* [TASK BRIEF]
A faithful copy without images is required: write out all the records exactly.

* [DATA EXTRACT]
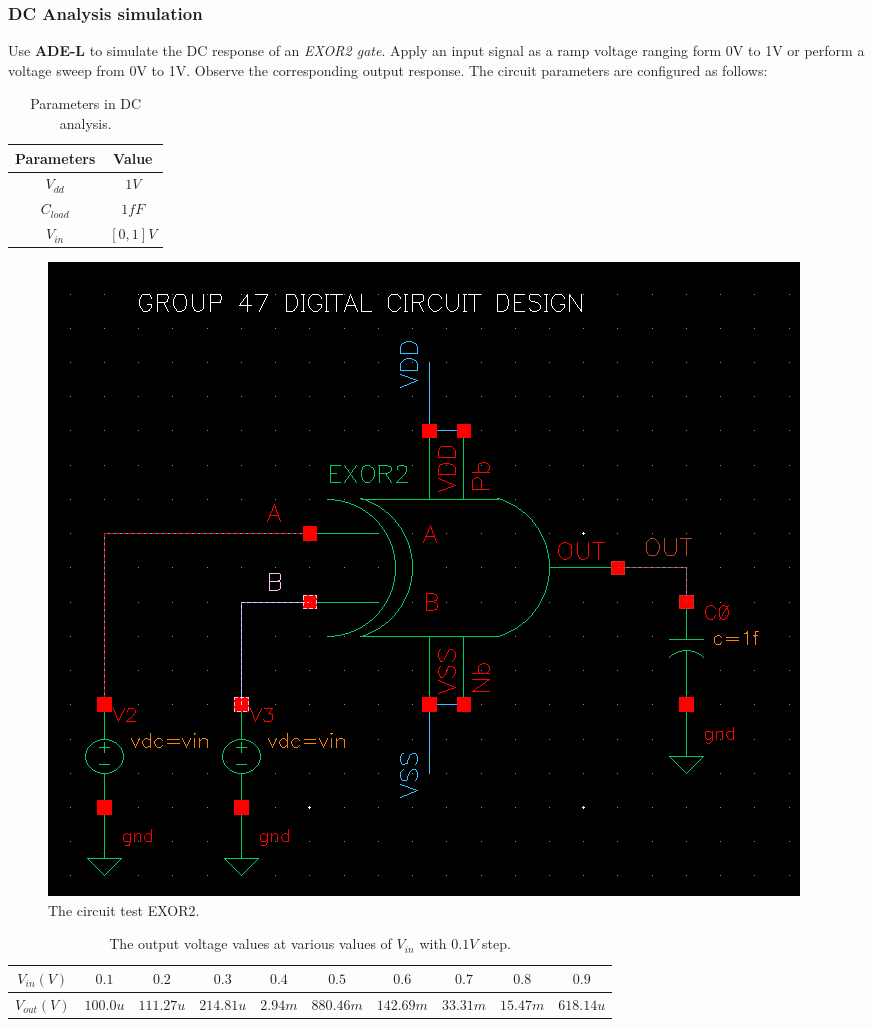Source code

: \subsubsection{DC Analysis simulation}

Use \textbf{ADE-L} to simulate the DC response of an \textit{EXOR2 gate}. Apply an input signal as a ramp voltage ranging form 0V to 1V or perform a voltage sweep from 0V to 1V. Observe the corresponding output response. The circuit parameters are configured as follows:

\begin{table}[H]
	\centering
	\begin{tabular}{|c|c|}
		\hline
		Parameters & Value \\
		\hline
		$V_{dd}$ & $1V$ \\
		\hline
		$C_{load}$ & $1fF$\\
		\hline
		$V_{in}$ & $[0, 1] V$\\
		\hline
	\end{tabular}
	\caption{Parameters in DC analysis.}
\end{table}

\begin{figure}[H]
	\centering
	\includegraphics[width=.6\linewidth]{section/EX1/EXOR/EX1_EXOR2_DCanalysis_schematic.png}
	\caption{The circuit test EXOR2.}
\end{figure}


\begin{table}[H]
	\centering
	\begin{tabular}{|c|c|c|c|c|c|c|c|c|c|}
		\hline
		$V_{in}(V)$ & $0.1$ & $0.2$ & $0.3$ & $0.4$ & $0.5$ & $0.6$ & $0.7$ & $0.8$ & $0.9$ \\
		\hline
		$V_{out}(V)$ & $100.0u$ & $111.27u$ & $214.81u$ & $2.94m$ & $880.46m$ & $142.69m$ & $33.31m$ & $15.47m$ & $618.14u$ \\
		\hline
	\end{tabular}
	\caption{The output voltage values at various values of $V_{in}$ with $0.1V$ step.}
\end{table}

* [TASK RESPONSE]
Source code

: \subsubsection{DC Analysis simulation}

Use \textbf{ADE-L} to simulate the DC response of an \textit{EXOR2 gate}. Apply an input signal as a ramp voltage ranging form 0V to 1V or perform a voltage sweep from 0V to 1V. Observe the corresponding output response. The circuit parameters are configured as follows:

\begin{table}[H]
	\centering
	\begin{tabular}{|c|c|}
		\hline
		Parameters & Value \\
		\hline
		$V_{dd}$ & $1V$ \\
		\hline
		$C_{load}$ & $1fF$\\
		\hline
		$V_{in}$ & $[0, 1] V$\\
		\hline
	\end{tabular}
	\caption{Parameters in DC analysis.}
\end{table}

\begin{figure}[H]
	\centering
	\includegraphics[width=.6\linewidth]{section/EX1/EXOR/EX1_EXOR2_DCanalysis_schematic.png}
	\caption{The circuit test EXOR2.}
\end{figure}


\begin{table}[H]
	\centering
	\begin{tabular}{|c|c|c|c|c|c|c|c|c|c|}
		\hline
		$V_{in}(V)$ & $0.1$ & $0.2$ & $0.3$ & $0.4$ & $0.5$ & $0.6$ & $0.7$ & $0.8$ & $0.9$ \\
		\hline
		$V_{out}(V)$ & $100.0u$ & $111.27u$ & $214.81u$ & $2.94m$ & $880.46m$ & $142.69m$ & $33.31m$ & $15.47m$ & $618.14u$ \\
		\hline
	\end{tabular}
	\caption{The output voltage values at various values of $V_{in}$ with $0.1V$ step.}
\end{table}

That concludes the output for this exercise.